Cedarhurst was built in 1857 by Dr. Charles Bonner (1814-1878), a medical doctor born in Ireland who settled in Holly Springs in 1845. Dr. Bonner married into a wealthy family, and constructed this grand Gothic Revival home in 1857. During the Civil War, Bonner opened a hospital for the Confederate wounded near his home. After the end of the Civil War, the Bonner House was used as the headquarters of General Edward O. C. Ord, the Commander of the Fourth Military District, which included all of Mississippi, during the Federal post-war occupation of the South. During Reconstruction, a garrison of 200 Federal troops were stationed in Holly Springs near this house. Dr. Bonner lived in this house until 1878, when he tragically died, along with his son Sam, during the Yellow Fever Epidemic.
Dr. Bonner’s daughter was Katherine Sherwood Bonner (1849-1883), an author and early feminist figure. Sherwood Bonner grew up in this house, and in 1871 she married Edward McDowell and had one daughter, named Lillian. Bonner became unhappy in her marriage, and- in a rare move for the time- left her husband and daughter in 1873 and moved to Boston, Massachusetts. Soon Bonner came under the tutelage of famous writer Henry Wadsworth Longfellow, who encouraged Bonner to write several “Southern dialect” stories, including her only novel “Like Unto Like” (1878). In 1878, during the Yellow Fever Epidemic, Sherwood Bonner returned to Holly Springs, saving her daughter from the disease and nursing her father and brother before their death. Bonner survived the Yellow Fever, but was diagnosed with breast cancer and died in Holly Springs in 1883.

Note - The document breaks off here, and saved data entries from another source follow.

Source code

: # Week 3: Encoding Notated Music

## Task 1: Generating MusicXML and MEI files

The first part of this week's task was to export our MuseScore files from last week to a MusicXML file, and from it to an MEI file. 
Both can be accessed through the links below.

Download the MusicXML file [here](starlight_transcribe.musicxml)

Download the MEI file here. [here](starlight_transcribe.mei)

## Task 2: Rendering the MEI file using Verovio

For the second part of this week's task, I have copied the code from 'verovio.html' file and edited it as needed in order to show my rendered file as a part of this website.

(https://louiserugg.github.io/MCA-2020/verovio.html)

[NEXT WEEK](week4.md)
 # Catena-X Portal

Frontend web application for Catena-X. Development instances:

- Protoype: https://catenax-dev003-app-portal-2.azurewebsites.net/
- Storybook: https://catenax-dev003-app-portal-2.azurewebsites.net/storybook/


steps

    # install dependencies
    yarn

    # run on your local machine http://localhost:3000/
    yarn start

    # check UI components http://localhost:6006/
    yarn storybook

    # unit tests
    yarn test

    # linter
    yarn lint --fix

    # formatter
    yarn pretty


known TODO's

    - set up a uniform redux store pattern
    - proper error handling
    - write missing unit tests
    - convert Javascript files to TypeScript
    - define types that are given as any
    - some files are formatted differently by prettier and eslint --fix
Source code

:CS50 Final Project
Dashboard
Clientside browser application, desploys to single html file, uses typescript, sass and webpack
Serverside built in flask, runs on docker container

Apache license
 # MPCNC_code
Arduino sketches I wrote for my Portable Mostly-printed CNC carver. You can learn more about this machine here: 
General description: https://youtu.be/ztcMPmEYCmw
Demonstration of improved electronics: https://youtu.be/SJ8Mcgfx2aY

The Bonner House was inherited by Sherwood Bonner’s daughter, Lillian, and in 1901 the home was sold to William A. Belk (1860-1919), who renamed the house “Cedarhurst”. After William Belk’s death, his son Fred Belk Sr. (1898-1955) lived in the home with his wife Leta E. Belk. Their son, Fred Belk Jr. (1937-2012) became the third generation of Belks to reside in the house. Fred Belk Jr.’s widow Linda Belk continues to live in the house today. The Belk family has resided in Cedarhurst for 115 years, longer than any other current family in Holly Springs has lived in a single home (the Francisco family has owned McCarroll Place for longer, but they do not currently live in that house). As of 2016, the house is for sale, and the next owners will only be the third family to live in the house in 160 years.
Cedarhurst is a Gothic Revival two-story flanking-gable brick home, with three steeply-pitched gables with decorative boards, pendants and finials. There are Tudor windows with brick hood molds and a three-bay porch with Tudor-arch openings. The entire porch and balustrade is constructed out of cast iron made at the local Jones-McIIwain Foundry, and contains numerous ornate Gothic motifs.